Leaders, organizers, investigators and accomplices participating in the formulation or execution of a common plan or conspiracy to commit the crimes specified were declared responsible for all acts performed by any persons in execution of such plan. The official positions of defendants as heads of state or holders of high government offices were not to free them from responsibility or mitigate their punishment; nor was the fact that a defendant acted pursuant to an order of a superior to excuse him from responsibility, although it might be considered by the IMT in mitigation of punishment.

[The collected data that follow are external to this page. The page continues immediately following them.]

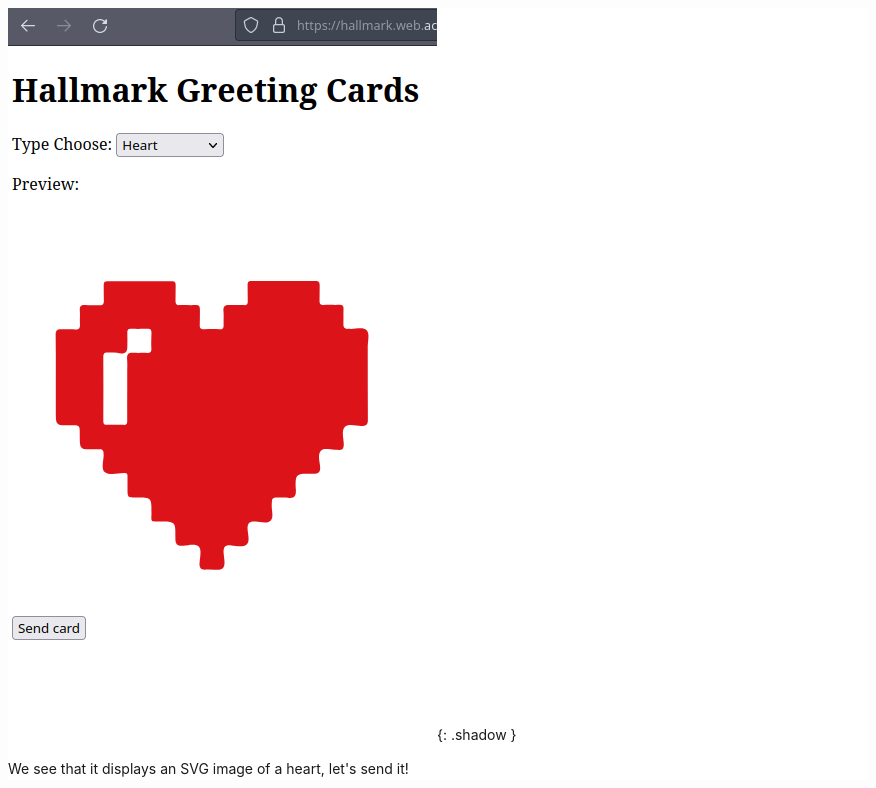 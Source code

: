 ![Heart card](/assets/img/Hallmark2.png){: .shadow  }

We see that it displays an SVG image of a heart, let's send it!
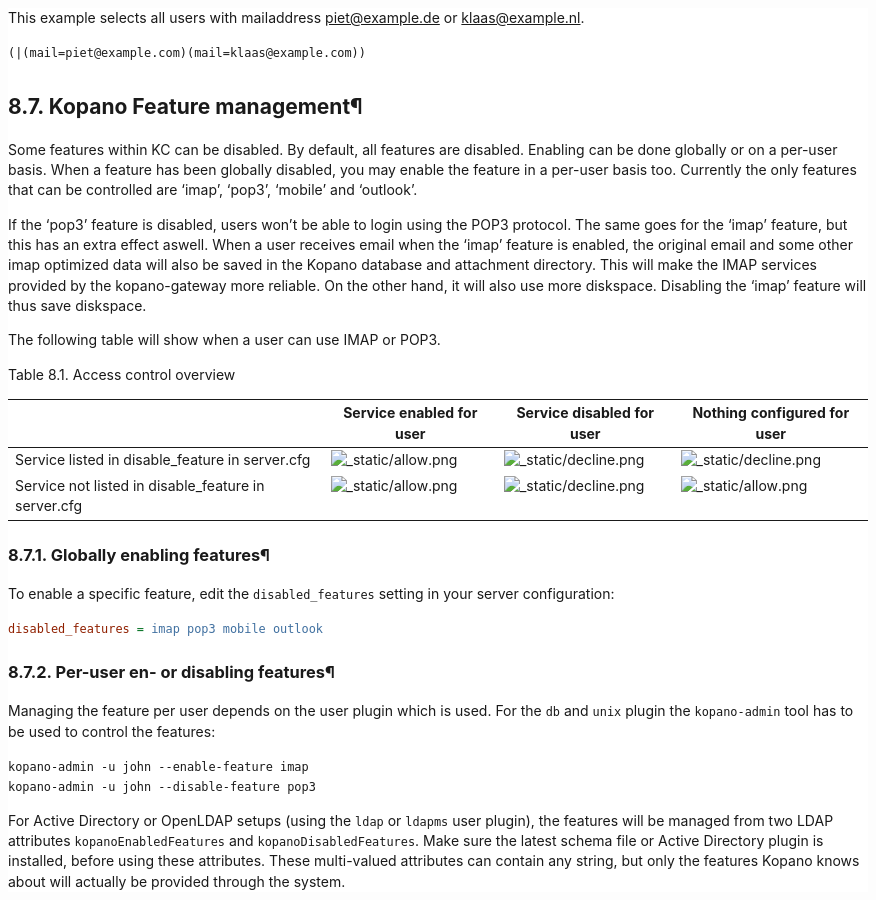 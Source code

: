 This example selects all users with mailaddress [piet@example.de](https://documentation.kopano.io/kopanocore_administrator_manual/) or [klaas@example.nl](https://documentation.kopano.io/kopanocore_administrator_manual/).

```none
(|(mail=piet@example.com)(mail=klaas@example.com))
```

## 8.7. Kopano Feature management¶

Some features within KC can be disabled. By default, all features are disabled. Enabling can be done globally or on a per-user basis. When a feature has been globally disabled, you may enable the feature in a per-user basis too. Currently the only features that can be controlled are ‘imap’, ‘pop3’, ‘mobile’ and ‘outlook’.

If the ‘pop3’ feature is disabled, users won’t be able to login using the POP3 protocol. The same goes for the ‘imap’ feature, but this has an extra effect aswell. When a user receives email when the ‘imap’ feature is enabled, the original email and some other imap optimized data will also be saved in the Kopano database and attachment directory. This will make the IMAP services provided by the kopano-gateway more reliable. On the other hand, it will also use more diskspace. Disabling the ‘imap’ feature will thus save diskspace.

The following table will show when a user can use IMAP or POP3.

Table 8.1. Access control overview

|  | Service enabled for user | Service disabled for user | Nothing configured for user |
| --- | --- | --- | --- |
| Service listed in disable\_feature in server.cfg | ![_static/allow.png](https://documentation.kopano.io/kopanocore_administrator_manual/_images/allow.png) | ![_static/decline.png](https://documentation.kopano.io/kopanocore_administrator_manual/_images/decline.png) | ![_static/decline.png](https://documentation.kopano.io/kopanocore_administrator_manual/_images/decline.png) |
| Service not listed in disable\_feature in server.cfg | ![_static/allow.png](https://documentation.kopano.io/kopanocore_administrator_manual/_images/allow.png) | ![_static/decline.png](https://documentation.kopano.io/kopanocore_administrator_manual/_images/decline.png) | ![_static/allow.png](https://documentation.kopano.io/kopanocore_administrator_manual/_images/allow.png) |

### 8.7.1. Globally enabling features¶

To enable a specific feature, edit the `disabled_features` setting in your server configuration:

```ini
disabled_features = imap pop3 mobile outlook
```

### 8.7.2. Per-user en- or disabling features¶

Managing the feature per user depends on the user plugin which is used. For the `db` and `unix` plugin the `kopano-admin` tool has to be used to control the features:

```console
kopano-admin -u john --enable-feature imap
kopano-admin -u john --disable-feature pop3
```

For Active Directory or OpenLDAP setups (using the `ldap` or `ldapms` user plugin), the features will be managed from two LDAP attributes `kopanoEnabledFeatures` and `kopanoDisabledFeatures`. Make sure the latest schema file or Active Directory plugin is installed, before using these attributes. These multi-valued attributes can contain any string, but only the features Kopano knows about will actually be provided through the system.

At the trial of any individual member of any group or organization, the IMT was authorized to declare (in connection with any act of which the individual was convicted) that the group or organization to which he belonged was a criminal organization. When a group or organization was thus declared criminal, the competent national authority of any signatory had the right to bring persons to trial for membership in that organization, with the criminal nature of the group or organization assumed proved.
These groups—the Nazi Party and government leadership, the German General Staff and High Command (OKW); the Sturmabteilung (SA); the Schutzstaffel (SS), including the Sicherheitsdienst (SD); and the Gestapo—had an aggregate membership exceeding two million, making a large number of their members liable to trial when the organizations were convicted.
The trials began in November 1945. On 1 October 1946, the IMT rendered its judgment on 21 top Nazi figures: 18 were sentenced to death or to long prison terms, and three acquitted. The IMT also convicted three of the groups: the Nazi leadership corps, the SS including the SD, and the Gestapo. Gestapo members Hermann Göring, Ernst Kaltenbrunner and Arthur Seyss-Inquart were individually convicted. Three groups were acquitted of collective war crimes charges, but this did not relieve individual members of those groups from conviction and punishment under the denazification programme. Members of the three convicted groups were subject to apprehension by Britain, the United States, the Soviet Union, and France.
In 1997, Cologne transformed the former regional Gestapo headquarters in Cologne—the EL-DE Haus—into a museum to document the Gestapo’s actions.
After the war, U.S. Counterintelligence Corps employed the former Lyon Gestapo chief Klaus Barbie for his anti-communist efforts and also helped him escape to Bolivia.